### YOUR ASSIGNMENT
Given the entries that follow, write out exactly the lines starting at the one containing "Additionally, make sure" and ending at the one containing "- [mysqlnd](http://php.net/manual/en/mysqlnd.install.php)", both ends included, and only those.
═══
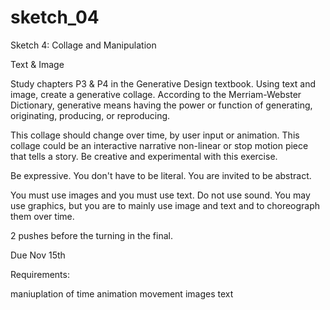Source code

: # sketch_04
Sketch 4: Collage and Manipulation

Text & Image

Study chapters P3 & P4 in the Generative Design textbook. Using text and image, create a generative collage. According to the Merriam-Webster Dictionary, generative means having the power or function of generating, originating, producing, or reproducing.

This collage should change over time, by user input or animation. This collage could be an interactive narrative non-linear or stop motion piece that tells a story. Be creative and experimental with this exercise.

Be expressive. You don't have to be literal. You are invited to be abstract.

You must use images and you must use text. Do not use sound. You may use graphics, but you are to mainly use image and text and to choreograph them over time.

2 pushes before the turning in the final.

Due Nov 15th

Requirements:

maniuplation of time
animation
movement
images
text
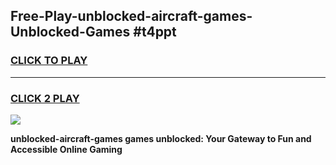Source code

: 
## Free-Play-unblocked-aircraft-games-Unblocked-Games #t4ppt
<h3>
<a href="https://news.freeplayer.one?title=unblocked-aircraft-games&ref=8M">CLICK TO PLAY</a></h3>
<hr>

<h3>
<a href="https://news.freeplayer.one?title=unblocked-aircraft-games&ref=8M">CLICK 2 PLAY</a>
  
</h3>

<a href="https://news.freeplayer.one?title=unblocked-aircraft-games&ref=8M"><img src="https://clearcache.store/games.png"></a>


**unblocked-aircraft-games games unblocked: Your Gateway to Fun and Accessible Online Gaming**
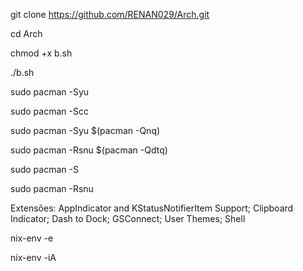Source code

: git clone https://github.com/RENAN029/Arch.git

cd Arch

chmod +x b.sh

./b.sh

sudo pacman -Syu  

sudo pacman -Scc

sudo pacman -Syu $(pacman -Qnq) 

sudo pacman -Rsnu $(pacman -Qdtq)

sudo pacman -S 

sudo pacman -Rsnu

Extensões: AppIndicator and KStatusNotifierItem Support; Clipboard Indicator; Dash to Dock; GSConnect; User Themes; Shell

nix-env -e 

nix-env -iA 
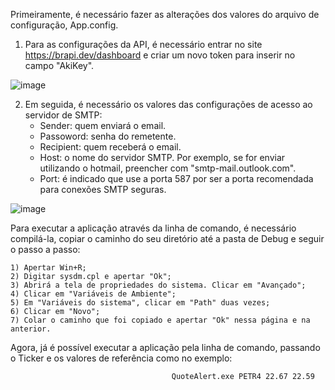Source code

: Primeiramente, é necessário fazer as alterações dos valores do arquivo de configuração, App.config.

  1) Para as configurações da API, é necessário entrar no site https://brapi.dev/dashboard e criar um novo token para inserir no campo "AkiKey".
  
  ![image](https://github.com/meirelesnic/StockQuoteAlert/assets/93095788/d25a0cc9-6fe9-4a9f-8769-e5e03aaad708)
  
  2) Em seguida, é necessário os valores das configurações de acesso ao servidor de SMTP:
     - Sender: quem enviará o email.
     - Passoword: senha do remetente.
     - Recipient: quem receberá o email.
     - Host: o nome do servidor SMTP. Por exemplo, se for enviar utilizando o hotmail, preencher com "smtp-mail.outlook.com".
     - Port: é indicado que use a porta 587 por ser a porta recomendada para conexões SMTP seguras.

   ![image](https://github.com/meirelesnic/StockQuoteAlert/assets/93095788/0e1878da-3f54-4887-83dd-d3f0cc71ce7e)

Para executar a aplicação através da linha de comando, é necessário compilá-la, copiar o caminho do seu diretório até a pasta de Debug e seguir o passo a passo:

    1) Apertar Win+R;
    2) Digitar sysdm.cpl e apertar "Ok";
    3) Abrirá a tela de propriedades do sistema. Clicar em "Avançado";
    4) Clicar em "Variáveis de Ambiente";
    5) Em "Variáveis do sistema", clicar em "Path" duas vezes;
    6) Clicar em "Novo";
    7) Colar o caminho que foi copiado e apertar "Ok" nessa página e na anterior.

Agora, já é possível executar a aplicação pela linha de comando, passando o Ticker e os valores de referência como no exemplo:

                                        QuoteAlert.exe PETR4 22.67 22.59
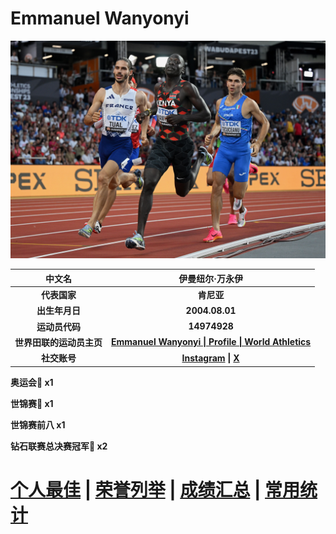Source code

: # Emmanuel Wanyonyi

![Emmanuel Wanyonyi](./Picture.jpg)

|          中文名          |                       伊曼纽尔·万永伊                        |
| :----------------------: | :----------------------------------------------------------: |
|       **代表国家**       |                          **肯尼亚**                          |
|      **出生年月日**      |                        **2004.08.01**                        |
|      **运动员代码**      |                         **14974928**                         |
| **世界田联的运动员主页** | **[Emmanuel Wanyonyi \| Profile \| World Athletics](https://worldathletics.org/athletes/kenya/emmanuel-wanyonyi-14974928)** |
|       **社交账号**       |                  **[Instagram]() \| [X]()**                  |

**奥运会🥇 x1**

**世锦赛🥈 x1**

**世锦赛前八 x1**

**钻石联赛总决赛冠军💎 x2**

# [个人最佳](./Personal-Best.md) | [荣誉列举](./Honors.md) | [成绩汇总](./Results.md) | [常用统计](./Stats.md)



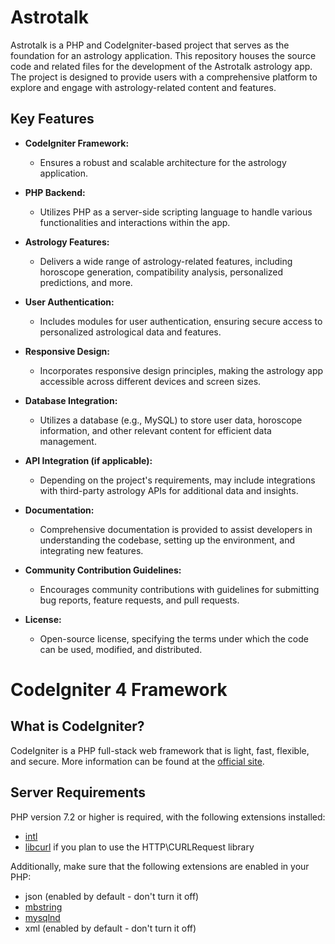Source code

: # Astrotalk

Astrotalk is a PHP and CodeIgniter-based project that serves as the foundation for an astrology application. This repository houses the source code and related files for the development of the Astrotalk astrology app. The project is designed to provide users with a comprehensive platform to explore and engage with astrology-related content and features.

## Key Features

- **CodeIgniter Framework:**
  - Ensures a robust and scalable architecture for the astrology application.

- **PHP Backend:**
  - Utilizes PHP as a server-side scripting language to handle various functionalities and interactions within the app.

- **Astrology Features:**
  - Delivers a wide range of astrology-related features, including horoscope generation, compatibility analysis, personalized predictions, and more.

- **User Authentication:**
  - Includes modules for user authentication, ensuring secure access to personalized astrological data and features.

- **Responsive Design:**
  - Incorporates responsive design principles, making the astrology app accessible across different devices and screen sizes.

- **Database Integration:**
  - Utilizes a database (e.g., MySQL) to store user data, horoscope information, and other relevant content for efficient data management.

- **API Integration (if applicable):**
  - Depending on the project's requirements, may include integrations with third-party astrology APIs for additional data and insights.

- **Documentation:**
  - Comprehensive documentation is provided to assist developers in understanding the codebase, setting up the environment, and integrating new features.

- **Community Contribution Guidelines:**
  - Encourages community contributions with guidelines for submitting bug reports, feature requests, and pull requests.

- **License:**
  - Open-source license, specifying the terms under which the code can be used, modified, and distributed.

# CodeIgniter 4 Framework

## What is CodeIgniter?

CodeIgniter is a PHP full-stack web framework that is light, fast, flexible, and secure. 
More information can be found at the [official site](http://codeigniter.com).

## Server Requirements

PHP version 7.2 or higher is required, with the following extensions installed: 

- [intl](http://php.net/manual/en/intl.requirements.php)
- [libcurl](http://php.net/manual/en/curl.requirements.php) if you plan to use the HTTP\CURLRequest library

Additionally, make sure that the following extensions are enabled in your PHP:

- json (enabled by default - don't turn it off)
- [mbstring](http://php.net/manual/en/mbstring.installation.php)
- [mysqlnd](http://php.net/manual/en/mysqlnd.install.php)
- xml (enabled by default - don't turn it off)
═══
### EXERCISE ANSWER
Additionally, make sure that the following extensions are enabled in your PHP:

- json (enabled by default - don't turn it off)
- [mbstring](http://php.net/manual/en/mbstring.installation.php)
- [mysqlnd](http://php.net/manual/en/mysqlnd.install.php)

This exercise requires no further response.